In the records below, tally the lines that contain the word "progress" and give only that number.

SOURCE MATERIAL START

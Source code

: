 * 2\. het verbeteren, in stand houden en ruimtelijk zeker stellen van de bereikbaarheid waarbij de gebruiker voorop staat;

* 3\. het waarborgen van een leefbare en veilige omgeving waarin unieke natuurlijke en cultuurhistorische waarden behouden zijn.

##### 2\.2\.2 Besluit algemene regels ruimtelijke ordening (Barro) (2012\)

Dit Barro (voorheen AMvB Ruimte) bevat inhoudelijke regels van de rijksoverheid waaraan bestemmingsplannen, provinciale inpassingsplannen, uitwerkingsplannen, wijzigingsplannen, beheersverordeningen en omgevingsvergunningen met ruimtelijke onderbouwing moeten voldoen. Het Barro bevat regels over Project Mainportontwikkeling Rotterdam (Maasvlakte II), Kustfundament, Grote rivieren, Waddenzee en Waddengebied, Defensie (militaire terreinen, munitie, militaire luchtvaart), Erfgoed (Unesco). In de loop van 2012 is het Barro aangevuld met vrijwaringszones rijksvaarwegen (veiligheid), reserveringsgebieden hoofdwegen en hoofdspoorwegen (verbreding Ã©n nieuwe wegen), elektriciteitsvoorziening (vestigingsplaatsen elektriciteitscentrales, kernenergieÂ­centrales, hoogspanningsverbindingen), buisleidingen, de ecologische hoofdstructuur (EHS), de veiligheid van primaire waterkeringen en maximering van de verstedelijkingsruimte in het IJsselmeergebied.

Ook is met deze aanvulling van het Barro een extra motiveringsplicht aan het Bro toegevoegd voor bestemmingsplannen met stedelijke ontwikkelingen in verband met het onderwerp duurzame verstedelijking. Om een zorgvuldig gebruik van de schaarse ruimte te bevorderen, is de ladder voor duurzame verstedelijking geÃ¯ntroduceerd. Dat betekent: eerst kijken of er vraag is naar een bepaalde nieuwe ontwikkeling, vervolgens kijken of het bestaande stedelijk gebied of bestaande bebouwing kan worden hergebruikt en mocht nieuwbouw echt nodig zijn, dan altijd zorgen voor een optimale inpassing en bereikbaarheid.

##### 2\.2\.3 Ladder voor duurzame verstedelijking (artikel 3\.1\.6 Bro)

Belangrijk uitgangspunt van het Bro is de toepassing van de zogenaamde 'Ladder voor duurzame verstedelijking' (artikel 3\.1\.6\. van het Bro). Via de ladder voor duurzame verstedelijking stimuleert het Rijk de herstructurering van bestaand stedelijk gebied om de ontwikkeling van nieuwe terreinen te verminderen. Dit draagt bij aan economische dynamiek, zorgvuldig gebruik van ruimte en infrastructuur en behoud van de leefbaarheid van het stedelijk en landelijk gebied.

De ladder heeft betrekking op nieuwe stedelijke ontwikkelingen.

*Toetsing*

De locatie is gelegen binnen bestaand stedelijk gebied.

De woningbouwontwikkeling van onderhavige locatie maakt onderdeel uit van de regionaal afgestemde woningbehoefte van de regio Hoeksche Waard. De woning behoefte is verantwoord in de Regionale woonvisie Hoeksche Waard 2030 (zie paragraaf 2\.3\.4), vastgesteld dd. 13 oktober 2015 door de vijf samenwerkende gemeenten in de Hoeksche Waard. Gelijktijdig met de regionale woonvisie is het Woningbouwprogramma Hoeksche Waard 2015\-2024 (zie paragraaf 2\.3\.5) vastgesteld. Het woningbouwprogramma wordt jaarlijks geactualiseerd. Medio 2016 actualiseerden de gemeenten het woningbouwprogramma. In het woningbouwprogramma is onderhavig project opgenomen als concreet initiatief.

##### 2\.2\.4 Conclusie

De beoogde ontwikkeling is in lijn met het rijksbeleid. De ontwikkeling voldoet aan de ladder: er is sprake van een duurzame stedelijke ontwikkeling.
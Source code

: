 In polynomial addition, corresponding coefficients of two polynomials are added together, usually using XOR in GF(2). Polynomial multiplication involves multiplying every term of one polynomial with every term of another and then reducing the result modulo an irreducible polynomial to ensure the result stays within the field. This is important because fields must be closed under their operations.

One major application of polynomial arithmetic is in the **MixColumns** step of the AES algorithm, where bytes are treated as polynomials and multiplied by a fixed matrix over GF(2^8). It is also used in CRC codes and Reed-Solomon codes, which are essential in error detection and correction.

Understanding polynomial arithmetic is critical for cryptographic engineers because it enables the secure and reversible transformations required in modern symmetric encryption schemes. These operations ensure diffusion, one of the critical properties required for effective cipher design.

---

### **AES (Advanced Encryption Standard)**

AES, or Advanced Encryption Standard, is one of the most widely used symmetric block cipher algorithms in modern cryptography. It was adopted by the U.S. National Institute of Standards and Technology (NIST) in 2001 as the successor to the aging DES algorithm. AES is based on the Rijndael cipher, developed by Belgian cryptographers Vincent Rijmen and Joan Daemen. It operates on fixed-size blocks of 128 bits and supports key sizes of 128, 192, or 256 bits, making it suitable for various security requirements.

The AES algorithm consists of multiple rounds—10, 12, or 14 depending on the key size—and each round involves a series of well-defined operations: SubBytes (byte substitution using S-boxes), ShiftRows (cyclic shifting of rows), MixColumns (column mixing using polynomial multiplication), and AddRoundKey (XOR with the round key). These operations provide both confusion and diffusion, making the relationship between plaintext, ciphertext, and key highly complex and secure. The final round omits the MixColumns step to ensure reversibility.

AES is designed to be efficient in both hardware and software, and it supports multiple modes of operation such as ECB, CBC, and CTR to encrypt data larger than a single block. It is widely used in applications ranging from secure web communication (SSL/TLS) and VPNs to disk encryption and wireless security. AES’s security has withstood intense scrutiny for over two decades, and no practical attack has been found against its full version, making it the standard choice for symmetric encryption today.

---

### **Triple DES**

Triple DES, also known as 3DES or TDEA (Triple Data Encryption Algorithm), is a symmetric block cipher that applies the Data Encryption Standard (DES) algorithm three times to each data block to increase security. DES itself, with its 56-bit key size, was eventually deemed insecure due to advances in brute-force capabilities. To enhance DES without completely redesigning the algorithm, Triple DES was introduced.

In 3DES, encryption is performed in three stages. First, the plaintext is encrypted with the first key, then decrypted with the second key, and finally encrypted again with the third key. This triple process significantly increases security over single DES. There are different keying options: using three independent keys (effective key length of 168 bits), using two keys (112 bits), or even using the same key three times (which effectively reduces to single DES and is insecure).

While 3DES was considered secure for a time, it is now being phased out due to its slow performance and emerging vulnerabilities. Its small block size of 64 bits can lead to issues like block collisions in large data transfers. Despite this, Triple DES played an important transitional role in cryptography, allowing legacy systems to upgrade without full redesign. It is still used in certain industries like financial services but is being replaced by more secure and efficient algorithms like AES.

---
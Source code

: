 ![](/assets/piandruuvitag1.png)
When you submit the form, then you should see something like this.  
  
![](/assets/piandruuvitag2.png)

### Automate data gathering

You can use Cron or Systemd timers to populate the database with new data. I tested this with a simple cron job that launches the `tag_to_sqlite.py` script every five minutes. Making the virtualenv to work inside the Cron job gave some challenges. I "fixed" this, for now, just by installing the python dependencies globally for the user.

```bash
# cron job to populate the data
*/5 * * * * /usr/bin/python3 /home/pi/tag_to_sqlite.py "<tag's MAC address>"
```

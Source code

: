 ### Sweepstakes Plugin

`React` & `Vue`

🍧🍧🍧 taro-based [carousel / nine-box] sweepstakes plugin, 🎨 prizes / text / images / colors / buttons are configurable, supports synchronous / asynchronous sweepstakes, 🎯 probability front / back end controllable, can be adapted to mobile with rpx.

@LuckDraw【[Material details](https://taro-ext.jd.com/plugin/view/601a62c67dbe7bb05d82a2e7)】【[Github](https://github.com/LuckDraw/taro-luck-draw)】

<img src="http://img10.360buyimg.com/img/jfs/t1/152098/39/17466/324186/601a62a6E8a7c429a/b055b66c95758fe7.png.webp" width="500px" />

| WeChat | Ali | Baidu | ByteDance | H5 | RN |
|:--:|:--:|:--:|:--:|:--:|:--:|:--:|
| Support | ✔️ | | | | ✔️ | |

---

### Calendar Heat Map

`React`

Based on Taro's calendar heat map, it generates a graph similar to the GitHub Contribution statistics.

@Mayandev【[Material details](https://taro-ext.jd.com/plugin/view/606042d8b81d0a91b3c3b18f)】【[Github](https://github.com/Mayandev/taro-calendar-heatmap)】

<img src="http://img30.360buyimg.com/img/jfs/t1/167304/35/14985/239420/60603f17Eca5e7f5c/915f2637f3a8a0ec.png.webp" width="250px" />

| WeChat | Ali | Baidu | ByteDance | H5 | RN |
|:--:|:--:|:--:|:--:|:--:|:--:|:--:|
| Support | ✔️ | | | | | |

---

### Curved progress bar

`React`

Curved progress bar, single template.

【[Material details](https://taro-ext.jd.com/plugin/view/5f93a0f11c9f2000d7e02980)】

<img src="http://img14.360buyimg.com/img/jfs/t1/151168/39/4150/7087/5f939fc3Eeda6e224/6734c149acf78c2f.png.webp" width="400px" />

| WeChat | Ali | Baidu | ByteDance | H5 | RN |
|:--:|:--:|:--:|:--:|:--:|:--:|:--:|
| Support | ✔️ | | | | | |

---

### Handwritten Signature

SOURCE MATERIAL END

▶ [RESULT OF THE EXERCISE] 2